A possível transferência do escritório regional do Ibama de Ribeirão Preto para São José do Rio Preto tem gerado controvérsia e preocupação na região. Após 26 anos de atuação na cidade, o fechamento da unidade, justificado por cortes no orçamento do órgão, pode impactar significativamente a fiscalização ambiental e o atendimento a diversos municípios.

Impacto Regional e Atendimento

Eliana Velote, chefe do escritório regional do Ibama em Ribeirão Preto, expressa surpresa e busca explicações para a mudança. A unidade atende uma vasta área, abrangendo 84 municípios e cerca de 3,5 milhões de pessoas. O atendimento abrange desde criadores de pássaros até questões relacionadas ao comércio federal, impactando cidades como Piracicaba, Rio Claro e Americana. A transferência para São José do Rio Preto pode dificultar o acesso da população aos serviços do Ibama, especialmente para aqueles que residem em localidades mais distantes, como São João da Boa Vista e Águas da Prata.
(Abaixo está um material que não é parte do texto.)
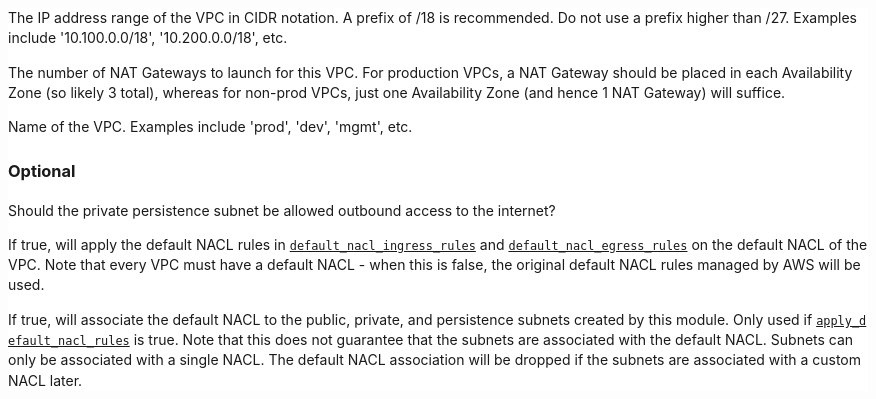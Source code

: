 The IP address range of the VPC in CIDR notation. A prefix of /18 is recommended. Do not use a prefix higher than /27. Examples include '10.100.0.0/18', '10.200.0.0/18', etc.

</HclListItemDescription>
</HclListItem>

<HclListItem name="num_nat_gateways" requirement="required" type="number">
<HclListItemDescription>

The number of NAT Gateways to launch for this VPC. For production VPCs, a NAT Gateway should be placed in each Availability Zone (so likely 3 total), whereas for non-prod VPCs, just one Availability Zone (and hence 1 NAT Gateway) will suffice.

</HclListItemDescription>
</HclListItem>

<HclListItem name="vpc_name" requirement="required" type="string">
<HclListItemDescription>

Name of the VPC. Examples include 'prod', 'dev', 'mgmt', etc.

</HclListItemDescription>
</HclListItem>

### Optional

<HclListItem name="allow_private_persistence_internet_access" requirement="optional" type="bool">
<HclListItemDescription>

Should the private persistence subnet be allowed outbound access to the internet?

</HclListItemDescription>
<HclListItemDefaultValue defaultValue="false"/>
</HclListItem>

<HclListItem name="apply_default_nacl_rules" requirement="optional" type="bool">
<HclListItemDescription>

If true, will apply the default NACL rules in <a href="#default_nacl_ingress_rules"><code>default_nacl_ingress_rules</code></a> and <a href="#default_nacl_egress_rules"><code>default_nacl_egress_rules</code></a> on the default NACL of the VPC. Note that every VPC must have a default NACL - when this is false, the original default NACL rules managed by AWS will be used.

</HclListItemDescription>
<HclListItemDefaultValue defaultValue="false"/>
</HclListItem>

<HclListItem name="associate_default_nacl_to_subnets" requirement="optional" type="bool">
<HclListItemDescription>

If true, will associate the default NACL to the public, private, and persistence subnets created by this module. Only used if <a href="#apply_default_nacl_rules"><code>apply_default_nacl_rules</code></a> is true. Note that this does not guarantee that the subnets are associated with the default NACL. Subnets can only be associated with a single NACL. The default NACL association will be dropped if the subnets are associated with a custom NACL later.

</HclListItemDescription>
<HclListItemDefaultValue defaultValue="true"/>
</HclListItem>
Atuação no Aeroporto e Comércio Exterior

A presença do Ibama em Ribeirão Preto é crucial para a fiscalização no Aeroporto Leite Lopes, especialmente no que se refere ao comércio exterior e ao combate à pirataria. O escritório local realiza apreensões de animais silvestres nos Correios, utilizando equipamentos de raio-x. A estrutura montada em Ribeirão Preto para receber cargas e realizar essas fiscalizações é um diferencial em relação a outros escritórios. A perda dessa estrutura pode comprometer a eficiência das operações no aeroporto e no combate a crimes ambientais.

Reações e Mobilização

O ambientalista Paulo Finotti critica a possível mudança, classificando-a como um retrocesso e destacando a importância do Ibama para o licenciamento ambiental e o combate à biopirataria, especialmente em uma região caracterizada como rota de tráfico de animais. Marco Hernani e Issa Luiz, presidente do consórcio dos municípios da Automogiana, também manifestou preocupação e anunciou que o consórcio se posicionará contra o fechamento. Antônio Carlos Maçoneto, presidente da Associação Comercial de Ribeirão Preto, solicitou apoio de políticos da região para evitar a ausência do Ibama na cidade, alertando para os problemas que o fechamento pode causar na fiscalização de rios, importação e exportação, e na operacionalização do aeroporto internacional de cargas.

Diante da repercussão, a prefeita de Arcivera enviou um e-mail à presidente do Ibama, Marilene Ramos, ressaltando a importância da base para a região e alertando que o fechamento seria um retrocesso, considerando a internacionalização do aeroporto Leite Lopes e a criação da região metropolitana de Ribeirão Preto.